Notes. This table shows means of wealth, income, and demographics for the full population (column (1)) and for our treatment and control groups (columns (2)–(6)). Columns (2)–(4) show the comparison groups in the couples DD: couples and singles located within or below the exempted wealth range (but always within the top 5%). Columns (5) and (6) show the comparison groups in the ceiling DD: households bound or unbound by the tax ceiling (within the top 1%). The assignment to treatment and control groups is based on prereform variables, restricting attention to households whose status stays constant during 1982–88. The table shows statistics at the household level (for adults aged 20 or above). Individual-specific variables (age, schooling) have been averaged across spouses. The statistics are based on pooled prereform data from 1982 to 1988. Monetary values are reported in Danish Kroner in 2017 terms (The |${\$}$|/DKK exchange rate was 6.2 as of December 31, 2017). Market value wealth is computed as described in Section II.B. Gross total income includes all labor income, pensions, and capital income.

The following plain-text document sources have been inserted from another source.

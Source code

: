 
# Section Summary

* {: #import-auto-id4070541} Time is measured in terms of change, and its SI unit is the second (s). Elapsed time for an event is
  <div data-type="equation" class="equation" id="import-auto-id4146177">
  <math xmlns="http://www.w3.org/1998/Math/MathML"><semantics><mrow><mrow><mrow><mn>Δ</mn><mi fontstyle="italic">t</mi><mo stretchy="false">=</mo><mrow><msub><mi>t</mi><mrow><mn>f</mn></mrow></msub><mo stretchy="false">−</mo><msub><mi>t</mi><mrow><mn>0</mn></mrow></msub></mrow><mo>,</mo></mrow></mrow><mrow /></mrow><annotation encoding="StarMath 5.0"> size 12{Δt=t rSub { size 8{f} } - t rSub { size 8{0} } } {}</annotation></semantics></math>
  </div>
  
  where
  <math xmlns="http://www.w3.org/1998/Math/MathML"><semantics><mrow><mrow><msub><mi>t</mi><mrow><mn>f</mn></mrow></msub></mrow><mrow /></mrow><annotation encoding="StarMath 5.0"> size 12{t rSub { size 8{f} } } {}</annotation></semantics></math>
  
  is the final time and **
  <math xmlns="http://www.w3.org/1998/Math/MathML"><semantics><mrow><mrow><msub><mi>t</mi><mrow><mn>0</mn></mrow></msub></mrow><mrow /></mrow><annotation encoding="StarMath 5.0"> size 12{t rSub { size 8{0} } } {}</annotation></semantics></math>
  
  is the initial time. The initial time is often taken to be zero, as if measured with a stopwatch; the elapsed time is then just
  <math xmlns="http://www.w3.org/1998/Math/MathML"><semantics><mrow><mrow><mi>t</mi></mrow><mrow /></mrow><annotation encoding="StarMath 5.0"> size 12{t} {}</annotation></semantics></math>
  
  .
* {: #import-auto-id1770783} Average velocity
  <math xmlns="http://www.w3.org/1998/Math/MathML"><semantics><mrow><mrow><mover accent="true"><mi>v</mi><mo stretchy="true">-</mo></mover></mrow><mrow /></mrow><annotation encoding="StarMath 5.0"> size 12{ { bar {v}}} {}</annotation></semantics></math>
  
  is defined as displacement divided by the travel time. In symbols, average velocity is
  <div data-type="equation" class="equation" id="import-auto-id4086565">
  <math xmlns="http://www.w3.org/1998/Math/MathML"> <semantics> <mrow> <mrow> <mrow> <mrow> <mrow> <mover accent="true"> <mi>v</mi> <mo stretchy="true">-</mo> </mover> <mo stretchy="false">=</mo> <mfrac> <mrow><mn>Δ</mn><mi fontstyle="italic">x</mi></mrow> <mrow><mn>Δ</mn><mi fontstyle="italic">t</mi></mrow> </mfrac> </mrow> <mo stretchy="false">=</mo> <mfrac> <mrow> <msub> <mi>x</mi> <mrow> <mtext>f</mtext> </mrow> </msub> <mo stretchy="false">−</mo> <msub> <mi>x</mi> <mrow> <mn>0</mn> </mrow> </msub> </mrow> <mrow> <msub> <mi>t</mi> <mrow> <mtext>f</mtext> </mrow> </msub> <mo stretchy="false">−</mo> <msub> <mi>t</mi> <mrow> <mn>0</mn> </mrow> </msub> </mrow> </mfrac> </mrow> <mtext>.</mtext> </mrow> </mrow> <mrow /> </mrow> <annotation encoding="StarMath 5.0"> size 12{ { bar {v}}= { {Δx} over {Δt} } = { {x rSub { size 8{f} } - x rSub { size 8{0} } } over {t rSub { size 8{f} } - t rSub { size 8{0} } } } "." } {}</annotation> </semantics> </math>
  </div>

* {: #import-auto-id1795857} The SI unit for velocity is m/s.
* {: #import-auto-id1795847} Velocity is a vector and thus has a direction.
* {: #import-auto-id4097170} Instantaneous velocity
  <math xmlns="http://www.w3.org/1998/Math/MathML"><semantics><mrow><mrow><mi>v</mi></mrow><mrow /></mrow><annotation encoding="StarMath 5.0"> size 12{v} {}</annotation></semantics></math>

The following points are worth highlighting. First, our population of interest is very different from the general population. The treatment and control groups consist of households who are wealthier, older, and more self-employed than the average household in the population. They also hold a larger share of their wealth in equities and a somewhat smaller share in housing.22 Second, market value wealth is generally larger than taxable wealth, but less so in our estimation sample of wealthy taxpayers. This is primarily because pension wealth (which is not part of taxable wealth) weighs less heavily in the portfolio of the wealthy. Third, the difference between labor income and total income (including capital income) is relatively small in the full population, but large among the wealthy who receive most of their income in the form of asset returns.

Finally, there are some noticeable differences in prereform means for the treatment and control groups. This is to be expected given how these groups are defined. The couples DD—especially when we compare couples and singles within the exempted range—is much more balanced than the ceiling DD, where we compare households who are bound and unbound by the tax ceiling. Those bound by the ceiling are much wealthier, hold more of their wealth in equities and less in housing, and are more self-employed than the treated group of unbound taxpayers. This lack of balance could be a concern for the ceiling DD approach, but only insofar as it affects the credibility of the parallel trends assumption.

III.C. Couples DD: Responses by the Moderately Wealthy

We first consider behavioral responses by the moderately wealthy using the couples DD strategy described in Section III.A. This strategy exploits the fact that the 1989 reform doubled the exemption threshold for couples, thus eliminating wealth taxation for couples between the 97.6th and 99.3rd percentiles of the household wealth distribution. We compare these households to two alternative control groups: (i) singles located in the exempted range and (ii) couples located below the exempted range (within the top 5%). The advantage of the first specification is that the comparison groups have the same level of household wealth, but the disadvantage is that both groups are treated to some degree. Although couples in the exempted range have their tax rate cut to 0, singles in this range have their tax rate cut to 1%. The second specification is based on an untreated comparison group and therefore larger identifying variation, but it will require us to deal with differential trends in different parts of the wealth distribution. Under both specifications, the assignment of treatment status (from marital status and wealth bracket) is based on the observed values in prereform years (1982–88 in the baseline).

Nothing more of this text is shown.